The Twentieth Century.

(home) 

  • I.  MODERNISMO: A term coined by Nicaraguan poet Rubén Darío (1867-1916).  It was his intention to modernize the language and themes of poetry in the Spanish American culture.  Influenced by the French Parnassians.
  • II. MODERNISM: A movement or tendency of international scope from the 1890s to the 1940s affecting all major urban centers and all the arts.  It is also called avant garde (a military term meaning "advance guard" and denoting, when applied to literature and art, exploration, path-finding, innovation, invention, something new or advanced, ahead of its time, and revolutionary) [the "old" avant garde was French Symbolism; the "new" avant garde was the Absurd).  In literature, Modernism breaks away from established rules and experiments, at times remarkably, with form and style.  It is particularly concerned with language and with writing itself.  It looks at man's position in the universe in new ways.
  •      A.  Parnassianism:  French aesthetic movement of the second half of the 19th century  (ca. 1860) created as a reaction against the Romanticism of Victor Hugo, subjectivism, and artistic socialism.  The founder of the movement is Théophile Gautier (1811 72) or Leconte de Lisle (1818 94).  Art is an end in itself, not a means to another end (i.e., social change).  It is objective and the author eliminates himself from his work (no subjectivism).  Art is a religion to them, and their motto: L'art pour l'art. (“art for art’s sake”).
  •      B.  Symbolism: A 19th C. French movement invented by Jean Moréas in 1886 and which contends that Romanticism, Naturalism, and Parnassianism were over (cf. also French poets Baudelaire, Mallarmé, Verlaine, Rimbaud).  Symbolism evokes objects to create a mood; it is suggestive and oblique, not spelt out.  Symbolism tends to be private and personal or transcendental, in which case concrete images are used as symbols to represent a general or universal ideal world of which the real world is a shadow.
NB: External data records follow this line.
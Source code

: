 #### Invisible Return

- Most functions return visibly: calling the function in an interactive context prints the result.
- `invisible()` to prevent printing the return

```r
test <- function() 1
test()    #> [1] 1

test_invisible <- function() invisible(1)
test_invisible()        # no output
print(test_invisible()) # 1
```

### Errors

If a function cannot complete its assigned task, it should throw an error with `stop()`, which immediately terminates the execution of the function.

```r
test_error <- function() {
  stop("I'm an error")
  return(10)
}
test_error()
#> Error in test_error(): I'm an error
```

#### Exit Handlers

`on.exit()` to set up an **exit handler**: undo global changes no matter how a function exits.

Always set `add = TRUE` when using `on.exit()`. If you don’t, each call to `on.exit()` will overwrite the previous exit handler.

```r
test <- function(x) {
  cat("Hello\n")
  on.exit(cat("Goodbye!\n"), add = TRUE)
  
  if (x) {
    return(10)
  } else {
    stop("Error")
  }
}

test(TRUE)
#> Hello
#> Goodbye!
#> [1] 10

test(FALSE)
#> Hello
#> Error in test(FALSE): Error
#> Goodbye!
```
The "other world" is reached through poetry and the poet is a seer or prophet who sees through and beyond the real world to the world of ideal forms and essences.  Verse is musical.  There is an emphasis on free or blank verse or "prose poems." 
  •      C.  Dadaism: From French dada ("hobby horse").  A nihilistic movement started in Zurich ca. 1916 by a Rumanian, Tristan Tzara.  The term was meant to signify everything and nothing, or total freedom, anti-rules, ideals, and traditions.  The movement became popular in Paris after World War I.  Its basing word was: "nothing."  It was an aesthetic movement manifested in collage effects, the arrangement of unrelated objects and words in a random fashion, etc.  By 1921 dadaism was subsumed by surrealism.
  •      D.  Surrealism:  A French movement from the 1920s which was a development of Dadaism.  Surrealist art expresses the workings of the unconscious mind and attempts to synthesize these workings with the conscious mind.  It is non-logical but not illogical.  The mind should be liberated from logic and reason.  It was influenced by Freudian analysis.  There is an emphasis on automatic writing (James Joyce), stream of consciousness style, etc. (cf. Guillaume Apollinaire and André Breton).  The surrealists re interested in the effects of dreams and hallucinations.  Beyond realism one attains a new knowledge.  The main surrealist painters are Chirico, Max Ernst, Picasso, and Salvador Dalí.  Surrealism has affected all art forms, especially the cinema.  Other authors: Antonin Artaud (creator of the Theater of Cruelty), Eugène Ionesco (creator of the Absurd), Jean Genet, Samuel Beckett (co-creator of the Absurd), William Burroughs, and Alain Robbe-Grillet.

Surrealism (Dalí)
  •      E.  Expressionism:  A German movement from the 1920s: painters sought to avoid the representation of external reality to give a highly personal vision of the world.  In theater, expressionists react vs. realism.  They try to express psychological realities.  Franz Kafka. German expressionists look at 16th C. Spanish painter El Greco as a precursor.  Their motto was:  „Die Welt is da; es wäre sinnlos si zu wiederholen.“ ("The world is there; it’s unnecessary to repeat it"). 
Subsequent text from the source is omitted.